岩政大樹 大変です(笑)。でも、プレーのほうは減ってきました。練習をオーガナイズする時に自分も一緒にプレーしていると指示が難しいじゃないですか。そうなると、少し運動量が足りなくて……。毎週の試合で、なんとか体力をキープしています。仕方ないですよね。コーチングのほうが気になってしまうので。

石井 ひとに任せると、ちょっとしたニュアンスが違って来ますからね。

岩政 そうなんです。石井さんは、どんな日々を過ごされていますか?

石井 ゆっくりしています。平日は初めて娘との夏休みを満喫し、週末はひとりで試合観戦。鹿島のホームゲームだけでなく、いろんな競技場でサッカー観戦を楽しんでいます。

監督解任後、初めて観に行ったのが鹿島のホームゲーム。バックスタンドで観戦した。


今年5月末に監督を解任されてからは、一ファンとしてスタンドから試合を観ていたという。写真:佐藤明(サッカーダイジェスト写真部)

岩政 何か発見はありましたか?

石井 サッカー専用スタジアムは、やっぱり観やすい。それに観客として観ていると、展開の多いサッカーでないと面白くないとも感じました。

岩政 スピード感のあるサッカーですか?

石井 そうですね。自分が現場に戻ったら、そういうサッカーを見せたいと思っています。

岩政 コーチ時代は分析担当としてスタンドから観ることもあったと思いますが、とはいえコーチ目線ですから、今とは違いますよね。

石井 相手チームはどうか、うちのチームはどうすればいいか、という視点でポイントを絞って観ていましたが、今は全体を俯瞰して楽しんでいます。

岩政 鹿島を離れてから2か月半が経ちます。その間に気持ちは変わってきましたか? 仕事がパッとなくなったわけですよね。

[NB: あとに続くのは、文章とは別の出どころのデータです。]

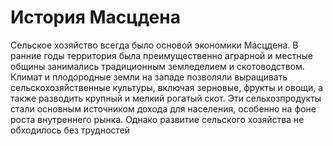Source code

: # История Масцдена
Сельское хозяйство всегда было основой экономики Масцдена. В ранние годы территория была преимущественно аграрной и местные общины занимались традиционным земледелием и скотоводством. Климат и плодородные земли на западе позволяли выращивать сельскохозяйственные культуры, включая зерновые, фрукты и овощи, а также разводить крупный и мелкий рогатый скот. Эти сельхозпродукты стали основным источником дохода для населения, особенно на фоне роста внутреннего рынка. Однако развитие сельского хозяйства не обходилось без трудностей
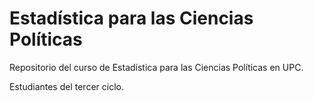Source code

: # Estadística para las Ciencias Políticas

Repositorio del curso de Estadística para las Ciencias Políticas en UPC.

Estudiantes del tercer ciclo.
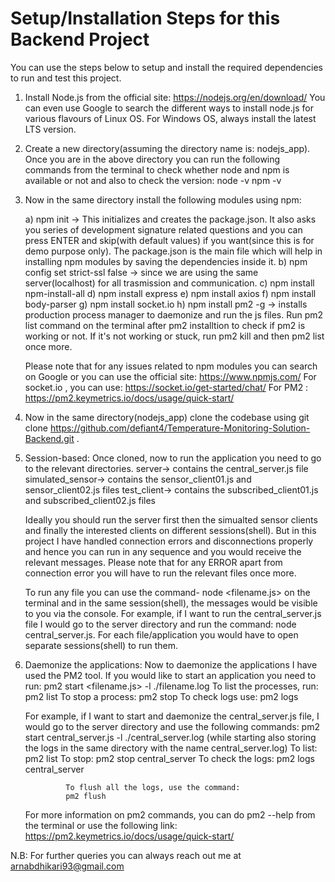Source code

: # Setup/Installation Steps for this Backend Project

You can use the steps below to setup and install the required dependencies to run and test this project.

1. Install Node.js from the official site: https://nodejs.org/en/download/
  You can even use Google to search the different ways to install node.js for various flavours of Linux OS.
  For Windows OS, always install the latest LTS version.
  
2. Create a new directory(assuming the directory name is: nodejs_app).
    Once you are in the above directory you can run the following commands from the terminal to check whether node and npm is available or not and also to check the version:
  node -v
  npm -v
  
3. Now in the same directory install the following modules using npm:

    a) npm init -> This initializes and creates the package.json. It also asks you series of development signature related questions and you can press ENTER and 			skip(with default values) if you want(since this is for demo purpose only).
    The package.json is the main file which will help in installing npm modules by saving the dependencies inside it.
    b) npm config set strict-ssl false -> since we are using the same server(localhost) for all trasmission and communication.
    c) npm install npm-install-all
    d) npm install express
    e) npm install axios
    f) npm install body-parser
    g) npm install socket.io
    h) npm install pm2 -g -> installs production process manager to daemonize and run the js files. Run pm2 list command on the terminal after pm2 installtion to 			check if pm2 is working or not. If it's not working or stuck, run pm2 kill and then pm2 list once more.
    
    Please note that for any issues related to npm modules you can search on Google or you can use the official site: https://www.npmjs.com/
    For socket.io , you can use: https://socket.io/get-started/chat/
    For PM2 : https://pm2.keymetrics.io/docs/usage/quick-start/
    
4. Now in the same directory(nodejs_app) clone the codebase using git clone https://github.com/defiant4/Temperature-Monitoring-Solution-Backend.git .

5. Session-based: Once cloned, now to run the application you need to go to the relevant directories.
          server-> contains the central_server.js file
          simulated_sensor-> contains the sensor_client01.js and sensor_client02.js files
                        test_client-> contains the subscribed_client01.js and subscribed_client02.js files
   
   Ideally you should run the server first then the simualted sensor clients and finally the interested clients on different sessions(shell).
   But in this project I have handled connection errors and disconnections properly and hence you can run in any sequence and you would receive the relevant messages.
   Please note that for any ERROR apart from connection error you will have to run the relevant files once more.
   
   To run any file you can use the command- node <filename.js> on the terminal and in the same session(shell), the messages would be visible to you via the console.
   For example, if I want to run the central_server.js file I would go to the server directory and run the command:
   node central_server.js. For each file/application you would have to open separate sessions(shell) to run them.
   
6. Daemonize the applications: Now to daemonize the applications I have used the PM2 tool.
                 If you would like to start an application you need to run: 
                 pm2 start <filename.js> -l ./filename.log
                 To list the processes, run: pm2 list
                 To stop a process:
                 pm2 stop <filename>
                 To check logs use:
                 pm2 logs <filename>
  
   For example, if I want to start and daemonize the central_server.js file, I would go to the server directory and use the following commands:
                pm2 start central_server.js -l ./central_server.log 
                (while starting also storing the logs in the same directory with the name central_server.log)
                To list: pm2 list
                To stop:
                pm2 stop central_server
                To check the logs:
                pm2 logs central_server
                
                To flush all the logs, use the command:
                pm2 flush
                
   For more information on pm2 commands, you can do pm2 --help from the terminal or use the following link:
   https://pm2.keymetrics.io/docs/usage/quick-start/		

N.B: For further queries you can always reach out me at arnabdhikari93@gmail.com



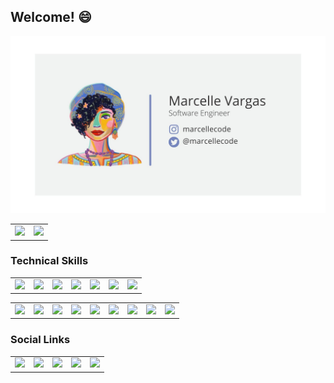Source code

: ## Welcome! 😄

<img src="Marcelle Vargas banner.jpg" alt="banner github">  

<center>
  <table>
    <tr>
        <td>
          <img width="100%" src="https://github-readme-stats.vercel.app/api/top-langs/?username=marcellecode&hide=html&layout=compact&theme=default" />
        </td>
        <td>
            <img width="100%" src="https://github-readme-stats.vercel.app/api?username=marcellecode&theme=default" />
        </td>
    </tr>
  </table>
</center>

### Technical Skills
<center>
  <table>
      <tr> 
        <td> 
            <img src="https://img.shields.io/badge/HTML5-E34F26?style=for-the-badge&logo=html5&logoColor=white" /> 
        </td>
        <td> 
            <img src="https://img.shields.io/badge/CSS-239120?&style=for-the-badge&logo=css3&logoColor=white" /> 
        </td>
        <td> 
            <img src="https://img.shields.io/badge/JavaScript-F7DF1E?style=for-the-badge&logo=javascript&logoColor=white" /> 
        </td>
        <td> 
            <img src="https://img.shields.io/badge/TypeScript-007ACC?style=for-the-badge&logo=typescript&logoColor=white" /> 
        </td>
        <td> 
            <img src="https://img.shields.io/badge/Sass-CC6699?style=for-the-badge&logo=sass&logoColor=white" /> 
        </td>
        <td> 
            <img src="https://img.shields.io/badge/Python-3776AB?style=for-the-badge&logo=python&logoColor=white" /> 
        </td>
        <td>
            <img src="https://img.shields.io/badge/PHP-777BB4?style=for-the-badge&logo=php&logoColor=white" />
        </td>
      </tr>
  </table>
</center>
<center>
<table>  
    <tr> 
      <td> 
          <img src="https://img.shields.io/badge/React-20232A?style=for-the-badge&logo=react&logoColor=61DAFB" /> 
      </td>
      <td> 
          <img src="https://img.shields.io/badge/React_Native-20232A?style=for-the-badge&logo=react&logoColor=61DAFB" /> 
      </td>
      <td> 
          <img src="https://img.shields.io/badge/Vue.js-35495E?style=for-the-badge&logo=vue.js&logoColor=4FC08D" /> 
      </td>
      <td> 
          <img src="https://img.shields.io/badge/Angular-DD0031?style=for-the-badge&logo=angular&logoColor=white" /> 
      </td>
       <td> 
          <img src="https://img.shields.io/badge/Node.js-43853D?style=for-the-badge&logo=node.js&logoColor=white" /> 
      </td>
       <td> 
          <img src="https://img.shields.io/badge/Express.js-404D59?style=for-the-badge" /> 
      </td>
      <td> 
          <img src="https://img.shields.io/badge/SQLite-07405E?style=for-the-badge&logo=sqlite&logoColor=white" /> 
      </td>
      <td> 
          <img src="https://img.shields.io/badge/Heroku-430098?style=for-the-badge&logo=heroku&logoColor=white" /> 
      </td>
      <td> 
          <img src="https://img.shields.io/badge/Ionic-3880FF?style=for-the-badge&logo=ionic&logoColor=white" /> 
      </td>
    </tr>
  </table>
</center>

### Social Links
<center>
  <table>
    <tr> 
      <td> 
        <a href="https://www.instagram.com/marcellecode/">
          <img src="https://img.shields.io/badge/Instagram-E4405F?style=for-the-badge&logo=instagram&logoColor=white" /> 
        </a>
      </td>
      <td> 
        <a href="https://twitter.com/marcellecode">
          <img src="https://img.shields.io/badge/Twitter-1DA1F2?style=for-the-badge&logo=twitter&logoColor=white" /> 
        </a>
      </td>
      <td> 
        <a href="https://www.youtube.com/channel/UCvvsdJQf4h75iErfx2oHgbw">
          <img src="https://img.shields.io/badge/YouTube-FF0000?style=for-the-badge&logo=youtube&logoColor=white" /> 
        </a>
      </td>
      <td> 
        <a href="https://medium.com/@marcellecode">
          <img src="https://img.shields.io/badge/Medium-12100E?style=for-the-badge&logo=medium&logoColor=white" /> 
        </a>
      </td>
      <td> 
        <a href="https://www.linkedin.com/in/marcelle-vargas">
          <img src="https://img.shields.io/badge/LinkedIn-0077B5?style=for-the-badge&logo=linkedin&logoColor=white" /> 
        </a>
      </td>
    </tr>
  </table>
</center>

石井 最初の3、4日は意識してサッカーのことを考えないようにしていました。その時に「1日ってこんなに長いんだな」と感じました。それが過ぎてからは、鹿島のことも他のサッカーのことも気になり始めて、現実に戻って「仕事がなくなったんだ」と考えるようになりました。

岩政 旅行などの息抜きは?

石井 旅行はまだできていません。いつも週末の試合が気になって見に行っていました(笑)。

岩政 鹿島の試合を見る時の気持ちは変わりましたか?

石井 監督を解任されて、初めて観に行った試合が鹿島のホームゲームでした。バックスタンドの自分が持っているシーズンチケットの席で観たんですが、純粋に応援しようという気持ちに切り替えられました。ただ、場面によっては「サイドバックがもっと絞ったほうがいい」とか、思わず声を出しそうになりましたが(笑)。

岩政 今は外からクラブを客観的に見る形になりましたが、鹿島はどんなクラブだったなと振り返る時はありますか?

石井 私は現役最後の年にアビスパ福岡に1年在籍し、引退後にコーチとして帰ってきたんです。その時にも感じたんですが、やはり鹿島はクラブの考え方が一貫してブレない。現場とフロントが同じ方向を向いている。その辺が常に上位争いに加わり、タイトルを獲得できる要因じゃないかと、客観的に見ても思いますね。

あと1年現役を続けていたら、鹿島のコーチになっていなかったかもしれない。


就任初年度でルヴァンカップを獲得したものの、反省も多いシーズンだったという。(C)SOCCER DIGEST

岩政 噂で聞いたんですが、石井さんは2015年に鹿島退団を考えたそうですね。コーチを辞めて違うチームで監督をしたいと。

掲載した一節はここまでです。